On 8 May 2025, Advocate General (AG) Szpunar of the European Court of Justice (CJEU) issued his long-awaited opinion in the Mio and Konektra cases.

These cases concern two separate proceedings – in Sweden and Germany – where furniture manufacturers claim that their copyright was infringed by another party's sale of identical products. In both instances, the national court referred the case to the CJEU with preliminary questions on the concept of a "work" and the infringement of this within the meaning of EU copyright law. The preliminary questions addressed: the relationship between copyright protection and the protection afforded by design law; the criteria for assessing the originality of a copyrighted work; and the criteria for assessing infringement of copyrights in comparison to design rights.

The AG's opinion

Relationship between protection under copyright and design law

The AG first examined whether there is a relationship of rule and exception between protection under design law and copyright law that implies that stricter requirements must be applied when examining the originality of works of applied art than in the case of other types of work.

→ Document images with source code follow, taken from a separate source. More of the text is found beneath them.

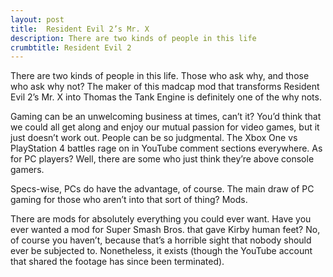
 ```yaml
---
layout: post
title:  Resident Evil 2’s Mr. X
description: There are two kinds of people in this life
crumbtitle: Resident Evil 2
---
```

There are two kinds of people in this life. Those who ask why, and those who ask why not? The maker of this madcap mod that transforms Resident Evil 2’s Mr. X into Thomas the Tank Engine is definitely one of the why nots.

Gaming can be an unwelcoming business at times, can’t it? You’d think that we could all get along and enjoy our mutual passion for video games, but it just doesn’t work out. People can be so judgmental. The Xbox One vs PlayStation 4 battles rage on in YouTube comment sections everywhere. As for PC players? Well, there are some who just think they’re above console gamers.

Specs-wise, PCs do have the advantage, of course. The main draw of PC gaming for those who aren’t into that sort of thing? Mods.

There are mods for absolutely everything you could ever want. Have you ever wanted a mod for Super Smash Bros. that gave Kirby human feet? No, of course you haven’t, because that’s a horrible sight that nobody should ever be subjected to. Nonetheless, it exists (though the YouTube account that shared the footage has since been terminated).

The AG concluded that there is not. The reflection of the author's personality and expression of their free and creative choices are the decisive factor in assessing originality and protection under copyright law. This makes the assessment of copyright protection subjective, while the assessment for novelty under design law is objective. There is no legal basis for imposing a higher originality standard on works of applied art.

Assessing originality of a work of applied art

The second preliminary question concerns how relevant the creative process, the author's intentions, post-creation events and the "state of the art" are in assessing originality.


The AG reaffirmed that the assessment of originality requires a factual analysis, for which there is no one-size-fits-all approach. The courts must review if the individual object expresses the free and creative choices that reflect the personality of the author. Interestingly, the AG remarked that a risk of confusion arises when the terms "artistic" or "aesthetic" are used to characterise the choices made by the author. According to the AG, the term "artistic" evokes a value judgment in the sense of a relatively high degree of artistic success. However, such judgments are not relevant in copyright law: protection is in no way conditional on the artistic (or other) quality of the work, including for works of applied art. This seems to reject the approach historically applied in Germany.

The author's intentions are, moreover, not a decisive factor in assessing originality. The creative choices of the author must be capable of being identified and taken into account as they appear in the work. The same goes for additional circumstances: the author’s intentions during the creative process, their sources of inspiration and use of known shapes (including prior patents), the likelihood of a similar independent creation, or the recognition of the subject matter by professional circles may be taken into account for the purpose of assessing the work's originality, but are not decisive. The court assessing the object must always rule based on the originality of the work.

Assessing copyright infringement

The AG confirmed that in order to establish copyright infringement, courts must determine if creative elements that express choices reflecting the author's personality have been copied in a recognisable manner in the allegedly infringing object. In the context of copyright, it is not the overall impression that distinguishes two works from each other, but the details that make these works unique and personal. This is a different approach than under design law, where the overall impression is decisive.

Once a work meets the originality threshold, it is entitled to full copyright protection under EU law. The level or degree of originality does not affect the scope of protection: protected means protected.

Implications

The AG's opinion is a welcome clarification on the harmonised status of copyright protection for works of applied art, after conflicting rulings by national courts. The AG clearly breaks with the notion that artistic merit is relevant for the protection of these works. This seems the only correct approach that is in line with previous CJEU rulings such as Cofemel. We will have to wait for the CJEU to rule in the Mio and Konektra cases to see if it agrees.